High Court of Justice expected to rule on constitutionality of the state's reconfigured migrant policy by Monday.

AFRICAN MIGRANTS sit on pipes outside Holot, a detention centre in Israel’s southern Negev desert. (photo credit: REUTERS)
AFRICAN MIGRANTS sit on pipes outside Holot, a detention centre in Israel’s southern Negev desert.
(photo credit: REUTERS)
With the High Court of Justice expected to rule on the constitutionality of the state’s reconfigured migrant policy by Monday, both pro- and anti-migrant groups are vying for the high ground on the issue.
The pro-migrant Hotline for Refugees and Migrants on Wednesday released a report slamming the state for allegedly improperly increasing pressure on detained illegal migrants to leave the country, while simultaneously making life in the Holot open-detention center less tolerable.
Earlier in the week, anti-migrant figures, including Tel Aviv Deputy Mayor Arnon Giladi, rallied under the banner of “Breaking the Silence Via the Infiltrators,” with speeches and testimonies from local south Tel Aviv residents about crime and pressures they say they have experienced due to the immense volume of migrants in their area.
In September 2013, a landmark 9-0 High Court decision struck down the state’s old migrant policy as unconstitutional, giving it 90 days to release thousands of detained migrants or to construct a new policy.
In December 2013, the state completed a lightning-fast legislative process with the Knesset’s approval of a new migrant policy, which among other things shifted from a focus on placing thousands of migrants in closed detention for up to three years to placing many of them in indefinite open detention.
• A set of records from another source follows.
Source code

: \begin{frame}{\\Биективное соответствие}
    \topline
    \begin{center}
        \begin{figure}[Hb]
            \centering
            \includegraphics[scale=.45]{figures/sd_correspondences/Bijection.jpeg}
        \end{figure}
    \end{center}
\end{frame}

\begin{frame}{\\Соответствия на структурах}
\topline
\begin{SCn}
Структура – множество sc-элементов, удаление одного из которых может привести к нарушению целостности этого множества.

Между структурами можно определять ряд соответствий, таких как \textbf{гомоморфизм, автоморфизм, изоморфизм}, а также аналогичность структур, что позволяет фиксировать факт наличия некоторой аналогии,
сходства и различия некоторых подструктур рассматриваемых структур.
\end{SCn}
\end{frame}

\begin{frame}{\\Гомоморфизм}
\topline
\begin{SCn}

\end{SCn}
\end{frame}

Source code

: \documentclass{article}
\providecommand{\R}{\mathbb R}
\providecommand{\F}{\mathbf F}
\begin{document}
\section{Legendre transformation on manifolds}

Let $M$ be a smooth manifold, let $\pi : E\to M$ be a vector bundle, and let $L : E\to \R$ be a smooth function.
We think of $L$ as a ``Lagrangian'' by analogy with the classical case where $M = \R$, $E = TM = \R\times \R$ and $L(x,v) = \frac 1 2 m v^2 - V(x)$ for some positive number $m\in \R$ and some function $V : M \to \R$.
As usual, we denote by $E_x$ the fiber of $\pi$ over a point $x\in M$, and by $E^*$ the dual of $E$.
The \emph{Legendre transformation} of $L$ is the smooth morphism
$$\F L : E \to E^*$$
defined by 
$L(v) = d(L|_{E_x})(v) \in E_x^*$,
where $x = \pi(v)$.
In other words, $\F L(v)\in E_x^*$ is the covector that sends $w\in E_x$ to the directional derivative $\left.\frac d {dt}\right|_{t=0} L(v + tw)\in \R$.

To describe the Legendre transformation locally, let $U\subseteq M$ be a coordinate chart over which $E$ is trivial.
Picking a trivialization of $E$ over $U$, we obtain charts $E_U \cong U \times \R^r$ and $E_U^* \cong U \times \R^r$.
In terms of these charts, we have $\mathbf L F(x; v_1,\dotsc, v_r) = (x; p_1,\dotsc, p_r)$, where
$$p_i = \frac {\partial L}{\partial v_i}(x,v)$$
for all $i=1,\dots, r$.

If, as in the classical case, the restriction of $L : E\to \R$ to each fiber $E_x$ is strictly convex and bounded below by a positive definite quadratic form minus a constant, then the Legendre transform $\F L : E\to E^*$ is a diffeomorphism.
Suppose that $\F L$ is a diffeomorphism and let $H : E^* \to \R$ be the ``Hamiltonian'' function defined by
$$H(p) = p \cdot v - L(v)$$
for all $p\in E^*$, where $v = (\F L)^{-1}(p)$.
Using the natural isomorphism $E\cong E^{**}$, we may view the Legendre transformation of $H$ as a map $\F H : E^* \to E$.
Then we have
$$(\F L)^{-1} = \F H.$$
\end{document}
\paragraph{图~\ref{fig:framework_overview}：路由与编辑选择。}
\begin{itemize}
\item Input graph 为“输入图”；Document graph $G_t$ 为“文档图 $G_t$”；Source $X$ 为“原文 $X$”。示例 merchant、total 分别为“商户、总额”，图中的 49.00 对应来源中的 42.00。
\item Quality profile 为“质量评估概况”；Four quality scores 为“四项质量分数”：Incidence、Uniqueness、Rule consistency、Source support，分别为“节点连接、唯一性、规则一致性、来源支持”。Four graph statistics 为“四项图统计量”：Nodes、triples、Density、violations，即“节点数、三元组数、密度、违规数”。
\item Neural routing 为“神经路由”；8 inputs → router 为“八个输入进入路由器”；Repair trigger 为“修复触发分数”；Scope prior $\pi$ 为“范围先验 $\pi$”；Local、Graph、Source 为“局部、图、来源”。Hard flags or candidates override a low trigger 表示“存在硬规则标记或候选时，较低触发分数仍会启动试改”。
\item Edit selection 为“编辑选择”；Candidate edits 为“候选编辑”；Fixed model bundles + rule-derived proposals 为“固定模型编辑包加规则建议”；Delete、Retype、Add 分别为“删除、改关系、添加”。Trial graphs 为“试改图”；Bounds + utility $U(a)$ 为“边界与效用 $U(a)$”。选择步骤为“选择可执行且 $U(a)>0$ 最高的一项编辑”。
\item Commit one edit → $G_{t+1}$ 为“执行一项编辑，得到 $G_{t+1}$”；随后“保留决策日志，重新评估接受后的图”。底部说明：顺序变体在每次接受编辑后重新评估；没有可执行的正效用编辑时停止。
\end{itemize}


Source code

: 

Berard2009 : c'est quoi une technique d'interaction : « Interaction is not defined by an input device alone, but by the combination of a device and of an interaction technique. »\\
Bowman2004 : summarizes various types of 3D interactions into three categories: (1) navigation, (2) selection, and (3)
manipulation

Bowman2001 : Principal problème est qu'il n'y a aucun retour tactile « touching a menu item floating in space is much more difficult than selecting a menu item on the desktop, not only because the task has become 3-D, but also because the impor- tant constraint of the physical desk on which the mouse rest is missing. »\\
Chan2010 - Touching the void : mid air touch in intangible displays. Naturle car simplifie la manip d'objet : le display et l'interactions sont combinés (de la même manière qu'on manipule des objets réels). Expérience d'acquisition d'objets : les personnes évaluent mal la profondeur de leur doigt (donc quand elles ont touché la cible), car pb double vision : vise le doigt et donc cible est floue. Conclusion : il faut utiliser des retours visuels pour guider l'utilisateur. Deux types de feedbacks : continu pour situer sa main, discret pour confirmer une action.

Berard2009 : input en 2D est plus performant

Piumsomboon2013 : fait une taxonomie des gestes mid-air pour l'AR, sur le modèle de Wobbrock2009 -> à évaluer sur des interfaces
Shortly after it was initiated, several groups petitioned the High Court to strike down the policy, with the groups and many international critics, as well as State Comptroller Joseph Shapira, saying that the new policy equally violated migrants’ fundamental rights.
A decision is expected by Monday, as that is the last day that the recently retired Supreme Court justice, Edna Arbel, who authored the court’s 2013 decision on migrant policy and participated in arguments on the current petition, would be able to sign the opinion.
In Wednesday’s pro-migrant report, it was noted that Interior Ministry and Population and Immigration Borders Authority officials have recently been engaging detained migrants in Holot more aggressively to convince them to leave the country “voluntarily,” including with a $3,500 monetary incentive.
The report complained that these representatives were concealing from the migrants that no one in the countries they would be transferred to if they agreed to a “voluntary” transfer would look after their physical or economic well-being.
This comes amid reports that many migrants who have left Israel may have been harmed, tortured or are otherwise without any means of stability or support in their new countries.
Next, the report claimed that the state has placed new obstacles on the movement of migrants from the open-detention center, including forcing them to go through biometric finger print checks in order to exit.
The group said that the state had failed to explain to it or to the migrants the reason for the use of what it labeled invasive checks or how it was using the information.
Moreover, the report said that the migrants’ NIS 16 per day allowance had been arbitrarily and seemingly punitively cut back in certain instances without explanation.
In addition, the report claimed that of the several state agencies responsible for the welfare of the migrants, no one agency was taking responsibility for the migrants’ health needs, and that sometimes there were gross deficiencies in meeting those needs.
At the anti-migrant event hosted by Giladi, the deputy mayor said, “the time has arrived to break the silence and to tell the story of what has happened to us.”
He added, “I invite the Supreme Court justices to spend one night walking around our streets, which were once south Tel Aviv, and have unfortunately transformed into a state of all of its infiltrators.”
“We suffer every day the harsh phenomenon of violence, rape and theft, which the eyes of the judicial system and the media ignore,” he said.